Records drawn from a dataset

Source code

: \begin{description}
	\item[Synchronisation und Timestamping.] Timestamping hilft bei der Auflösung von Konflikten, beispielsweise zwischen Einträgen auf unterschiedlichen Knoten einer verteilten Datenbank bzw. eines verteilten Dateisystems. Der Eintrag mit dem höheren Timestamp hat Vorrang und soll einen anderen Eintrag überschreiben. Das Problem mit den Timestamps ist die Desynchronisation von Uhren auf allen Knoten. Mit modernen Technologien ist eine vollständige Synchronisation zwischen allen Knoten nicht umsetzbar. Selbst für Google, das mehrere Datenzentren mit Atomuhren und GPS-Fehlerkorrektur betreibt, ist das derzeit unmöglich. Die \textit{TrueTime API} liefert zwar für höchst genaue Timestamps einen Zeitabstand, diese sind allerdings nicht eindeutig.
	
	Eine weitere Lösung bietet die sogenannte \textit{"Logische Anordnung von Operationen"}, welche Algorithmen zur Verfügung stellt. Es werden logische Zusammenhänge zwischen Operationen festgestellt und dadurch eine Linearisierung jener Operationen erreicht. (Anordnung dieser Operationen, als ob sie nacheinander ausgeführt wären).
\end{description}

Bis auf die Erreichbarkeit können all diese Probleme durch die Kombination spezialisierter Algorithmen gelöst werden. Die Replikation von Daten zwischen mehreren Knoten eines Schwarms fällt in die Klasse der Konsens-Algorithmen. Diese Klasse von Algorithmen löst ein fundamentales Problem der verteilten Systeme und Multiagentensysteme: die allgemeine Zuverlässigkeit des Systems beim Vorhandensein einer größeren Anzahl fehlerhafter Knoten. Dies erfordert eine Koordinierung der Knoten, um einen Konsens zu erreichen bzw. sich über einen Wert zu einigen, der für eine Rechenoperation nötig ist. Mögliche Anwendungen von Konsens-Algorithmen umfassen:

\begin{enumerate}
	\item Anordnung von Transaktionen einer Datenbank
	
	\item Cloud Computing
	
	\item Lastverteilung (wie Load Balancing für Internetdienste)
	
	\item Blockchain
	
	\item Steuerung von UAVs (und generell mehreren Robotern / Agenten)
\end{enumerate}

## Assigned task
Each line from the one containing "Balancing für Internetdienste)" to the last line above must be returned exactly, and no line outside that range.

## Answer area
	\item Lastverteilung (wie Load Balancing für Internetdienste)
	
	\item Blockchain
	
	\item Steuerung von UAVs (und generell mehreren Robotern / Agenten)
\end{enumerate}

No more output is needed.